• Work required:
When you reach the line that contains "Note: This version of APP is for mobile use." in the data below, copy it and every line after it exactly, adding nothing.
Top of Information shown
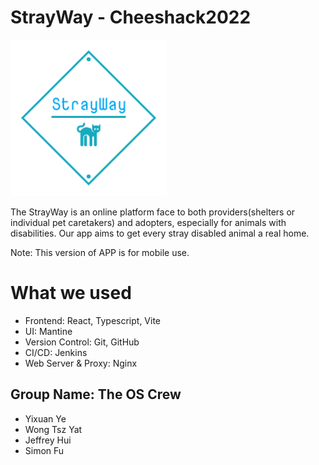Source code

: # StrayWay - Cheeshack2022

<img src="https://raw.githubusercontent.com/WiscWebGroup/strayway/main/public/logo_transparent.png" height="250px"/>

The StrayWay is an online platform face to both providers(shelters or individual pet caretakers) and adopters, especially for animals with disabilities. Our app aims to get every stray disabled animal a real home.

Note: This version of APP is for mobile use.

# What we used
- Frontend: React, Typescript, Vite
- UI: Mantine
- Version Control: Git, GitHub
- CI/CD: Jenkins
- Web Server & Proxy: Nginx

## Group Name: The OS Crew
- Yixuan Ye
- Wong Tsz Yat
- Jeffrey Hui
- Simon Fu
Bottom of Information shown
• Response to the exercise:
Note: This version of APP is for mobile use.

# What we used
- Frontend: React, Typescript, Vite
- UI: Mantine
- Version Control: Git, GitHub
- CI/CD: Jenkins
- Web Server & Proxy: Nginx

## Group Name: The OS Crew
- Yixuan Ye
- Wong Tsz Yat
- Jeffrey Hui
- Simon Fu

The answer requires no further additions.